Train on 214688 samples
Epoch 1/4
  4530/214688 [..............................] - ETA: 18:36:08 - loss: 1.4979 - accuracy: 0.4507

GPU Run

I used the Google colab to utilize the GPU resource. The program started with no problem. However, at the end of the second epoch due to lack of GPU resource it stopped and restarted the environment. Every epoch took 1.30 hours to execute and it can be observed that the accuracy is quite good (87%). I think it would go beyond 90% if it wasn't stopped.


begin training using onecycle policy with max lr of 3e-05...
Train on 214688 samples
Epoch 1/3
214688/214688 [==============================] - 10178s 47ms/sample - loss: 0.5175 - accuracy: 0.8252
Epoch 2/3
214688/214688 [==============================] - 10165s 47ms/sample - loss: 0.3903 - accuracy: 0.8684
Epoch 3/3
214688/214688 [==============================] - 10200s 48ms/sample - loss: 0.2637 - accuracy: 0.9110
<tensorflow.python.keras.callbacks.History at 0x7f59883c4668>

Challenges and Discussion

This project had several challenges including:

  • The dataset was fairly large, which made it quite interesting.

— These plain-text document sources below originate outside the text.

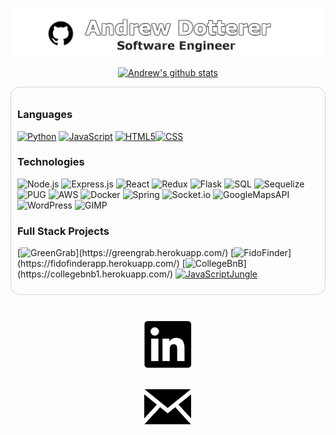 <div align="center">

[![Header](./github_top.png)](https://adotterer.github.io/)

[![Andrew's github stats](https://github-readme-stats.vercel.app/api?username=adotterer&hide=issues,contribs&text_color=111&icon_color=000&bg_color=0,ea6161,ffc64d,fffc4d,52fa5a,52fa5a,4dfcff,c64dff&theme=monokai)](https://github.com/adotterer/github-readme-stats)

</div>

<div style="
border: 1px solid lightgrey;
padding: 10px;
border-radius: 15px;
">

### Languages

[![Python](https://img.shields.io/badge/-Python-000?&logo=python)](https://github.com/adotterer?tab=repositories&q=&type=&language=python)
[![JavaScript](https://img.shields.io/badge/-JavaScript-000?&logo=JavaScript&logoColor=ddc508)](https://github.com/adotterer?tab=repositories&q=&type=&language=javascript)
[![HTML5](https://img.shields.io/badge/-HTML-000?&logo=htmnl&logoColor=blueviolet)](https://github.com/adotterer?tab=repositories&q=&type=&language=html)[![CSS](https://img.shields.io/badge/-CSS-001?&logo=CSS&logoColor=fffc4d)](https://github.com/adotterer?tab=repositories&q=&type=&language=css)

### Technologies

![Node.js](https://img.shields.io/badge/-Node.js-000?&logo=node.js)
![Express.js](https://img.shields.io/badge/-express.js-000?&logo=express)
![React](https://img.shields.io/badge/-React-000?&logo=React)
![Redux](https://img.shields.io/badge/-Redux-000?&logo=Redux)
![Flask](https://img.shields.io/badge/-Flask-000?&logo=Flask)
![SQL](https://img.shields.io/badge/-SQL-000?&logo=SQL)
![Sequelize](https://img.shields.io/badge/-Sequelize-000?&logo=Sequelize)
![PUG](https://img.shields.io/badge/-Pug-000?&logo=Pug)
![AWS](https://img.shields.io/badge/-AWS-000?&logo=Amazon-AWS&logoColor=FF9900)
![Docker](https://img.shields.io/badge/-Docker-000?&logo=Docker)
![Spring](https://img.shields.io/badge/-Spring-000?&logo=Spring)
![Socket.io](https://img.shields.io/badge/-Socket.io-000?&logo=Socket.io)
![GoogleMapsAPI](https://img.shields.io/badge/-GoogleMapsAPI-000?&logo=Google)
![WordPress](https://img.shields.io/badge/-WordPress-000?&logo=WordPress)
![GIMP](https://img.shields.io/badge/-GIMP-000?&logo=GIMP)

### Full Stack Projects

[![GreenGrab](https://img.shields.io/badge/-🌱%20Green%20Grab-000?)](https://greengrab.herokuapp.com/)
[![FidoFinder](https://img.shields.io/badge/-🐶%20FidoFinderApp-000?)](https://fidofinderapp.herokuapp.com/)
[![CollegeBnB](https://img.shields.io/badge/-🎓%20CollegeBnB-000?)](https://collegebnb1.herokuapp.com/)
[![JavaScriptJungle](https://img.shields.io/badge/-<🌴/>%20JavaScript%20Jungle-000?)](https://jsjredux.herokuapp.com/)

</div>

<div
align="center"
style="
width: 100%;
align:center;
margin-top: 25px;
display: flex;
flex-direction: column;
justify-content: space-around;
align-items: center;
">

[![Linkedin](./linkedin_click.png)](https://www.linkedin.com/in/andrew-dotterer-6338aa97/)

[![Email](./email_click.png)](mailto:adotterer@gmail.com)

</div>

<!--
**adotterer/adotterer** is a ✨ _special_ ✨ repository because its `README.md` (this file) appears on your GitHub profile.

Here are some ideas to get you started:

- 🔭 I’m currently working on ...
- 🌱 I’m currently learning ...
- 👯 I’m looking to collaborate on ...
- 🤔 I’m looking for help with ...
- 💬 Ask me about ...
- 📫 How to reach me: ...
- 😄 Pronouns: ...
- ⚡ Fun fact: ...
  -->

  • The dataset was imbalanced in terms of number of documents in different classes. Also, the length of documents varied from 1 to over 5000 words.

  • The textual content needed plenty of cleaning

Since I did not have easy access to GPU resources, I wasn't able to get the result that I expected. That said, The best result among all the six models I trained belongs to BERT by 91% accuracy.

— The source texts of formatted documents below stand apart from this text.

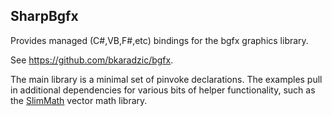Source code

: ## SharpBgfx

Provides managed (C#,VB,F#,etc) bindings for the bgfx graphics library.

See <https://github.com/bkaradzic/bgfx>.

The main library is a minimal set of pinvoke declarations. The examples pull in
additional dependencies for various bits of helper functionality, such as the
[SlimMath](https://code.google.com/p/slimmath/) vector math library.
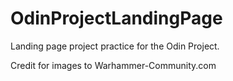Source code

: # OdinProjectLandingPage
Landing page project practice for the Odin Project.

Credit for images to Warhammer-Community.com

In conclusion, transformer BERT outperformed all other models (even though it wasn't completely finished!!!), but training time was significantly higher and needs GPU. Naive Bayes on the other hand, is exceptionally fast and gives reasonable results. SVM and logistic regression were in the middle, fast in training and high accuracy, respectively. Random forest and GBoosting methods were the slowest with less accuracy. Standard/traditonal methods need feature engineering to improve perforamnce, but transformer models are pretrained and can be used end to end.